This week I’ve been thinking about my father-in-law. Most of you wouldn’t know him from Adam, so I think I’m safe discussing things here. Actually, he is on our minds a lot. Why? Because he’s dying. There’s no easy way to come around to it, it’s just a matter of time.
A few summers ago he had a series of strokes and possibly heart attacks that so ravaged his body that the doctor’s never expected him to live. But he came out, for the most part, with little consequence. About a year ago he had surgery for colon cancer, and they removed as much as they could; some was still near the spine, and that has since made it into his bone. And now a genetic disease, Huntington’s Disease, that most of us knew would be kicking in, has come on full force and is taking his mind.

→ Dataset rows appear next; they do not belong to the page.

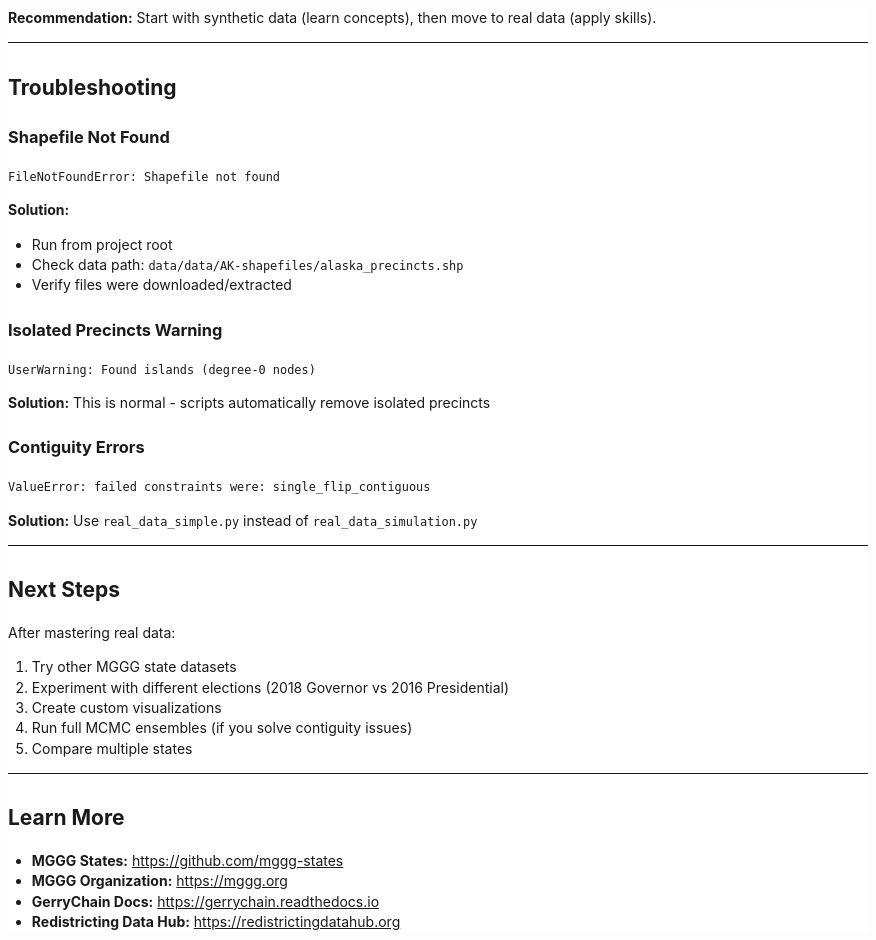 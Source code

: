 **Recommendation:** Start with synthetic data (learn concepts), then move to real data (apply skills).

---

## Troubleshooting

### Shapefile Not Found
```
FileNotFoundError: Shapefile not found
```
**Solution:**
- Run from project root
- Check data path: `data/data/AK-shapefiles/alaska_precincts.shp`
- Verify files were downloaded/extracted

### Isolated Precincts Warning
```
UserWarning: Found islands (degree-0 nodes)
```
**Solution:** This is normal - scripts automatically remove isolated precincts

### Contiguity Errors
```
ValueError: failed constraints were: single_flip_contiguous
```
**Solution:** Use `real_data_simple.py` instead of `real_data_simulation.py`

---

## Next Steps

After mastering real data:
1. Try other MGGG state datasets
2. Experiment with different elections (2018 Governor vs 2016 Presidential)
3. Create custom visualizations
4. Run full MCMC ensembles (if you solve contiguity issues)
5. Compare multiple states

---

## Learn More

- **MGGG States:** https://github.com/mggg-states
- **MGGG Organization:** https://mggg.org
- **GerryChain Docs:** https://gerrychain.readthedocs.io
- **Redistricting Data Hub:** https://redistrictingdatahub.org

Over the past 6 to 8 weeks, his condition has drastically deteriorated. In a matter of 10-14 days, he went from being able to go the store and shopping for the better of a day, to not being able to get to the toilet without assistance. He is in despair, and he has lost hope.
The other night I was asked to go over (they live about 100 feet right behind us) and talk with him. Through the course of discussion, I learned some things. He hasn’t been able to pray because his mind goes blank. He can’t read his Bible because it’s suddenly too heavy for him. He’s sick of watching Christian TV because he can see the lies some of them are spewing (which is actually, I think a postive development).
As a result of the not being able to pray or read, I told him that I think he feels disconnected from God. This is a man who, from his conversion, has ardently studied and prayed. Now he can’t maintain the relationship the way he used to, and it’s breaking his heart. So I gave him a few ideas and provided a few tools to help him in that regard. Simple things, really, like having a hospital-style side table that he can put his Bible and other things on, a couple of CDs of mixed quiet worship songs, and keeping the Scripture open (like to Psalms) to help him when he prays and his mind draws blank.
But the main thing I’ve been thinking about is how he is convinced that what is happening to him is an attack of Satan. So I asked him why he thought that. Several times I asked with no response, like he couldn’t possibly understand why I would ask him such a question. He just looked at me, with his head cocked to one side, shocked.
Finally he did answer me. “What else could it be?” I explained that it could just be a result of the living in the fallen, cursed world that Adam left for us. We are all going to die, after all. Sickness is a result of the fall; not really from anything we have done. (Of course, he used to say how some of the men he knew in the church died or were sick because they played Jesus in an Easter production, because they were “playing God”.)
So he asked me to ask some of the pray-ers in our church to pray and find out if this battle was an attack of the devil, or just the results of being mortal in a fallen world. I don’t know what the results will be from everyone else. But now prayer is for peace for him.
Maybe it’s just me, I don’t know. How do you tell a man that’s dying that the prayer for deliverance he desperately wants answered might not be because it isn’t an evil, demonic attack; it’s just life?